* _Exercise objective_: Without including any pictures, copy every line below exactly.

* _Material shown_:

· · · · · · ·

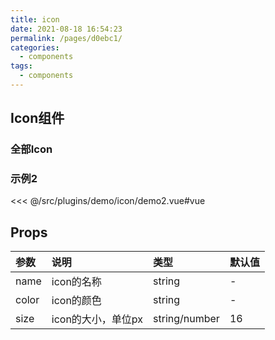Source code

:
 ```yaml
---
title: icon
date: 2021-08-18 16:54:23
permalink: /pages/d0ebc1/
categories:
  - components
tags:
  - components
---
```

## Icon组件

### 全部Icon

<InitDemoBlock>
  <icon-demo/>
</InitDemoBlock>

<!-- <<< @/src/plugins/demo/icon/demo.vue -->

### 示例2

<InitDemoBlock>
  <icon-demo2/>
</InitDemoBlock>

<<< @/src/plugins/demo/icon/demo2.vue#vue



## Props

参数	| 说明	| 类型	| 默认值	
:--- | :---| :--- | :--- 
name | icon的名称 | string | -
color | icon的颜色 | string | -
size | icon的大小，单位px | string/number | 16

· · · · · · ·

* _Exercise answer_:
Source code

:
 ```yaml
---
title: icon
date: 2021-08-18 16:54:23
permalink: /pages/d0ebc1/
categories:
  - components
tags:
  - components
---
```

## Icon组件

### 全部Icon

<InitDemoBlock>
  <icon-demo/>
</InitDemoBlock>

<!-- <<< @/src/plugins/demo/icon/demo.vue -->

### 示例2

<InitDemoBlock>
  <icon-demo2/>
</InitDemoBlock>

<<< @/src/plugins/demo/icon/demo2.vue#vue



## Props

参数	| 说明	| 类型	| 默认值	
:--- | :---| :--- | :--- 
name | icon的名称 | string | -
color | icon的颜色 | string | -
size | icon的大小，单位px | string/number | 16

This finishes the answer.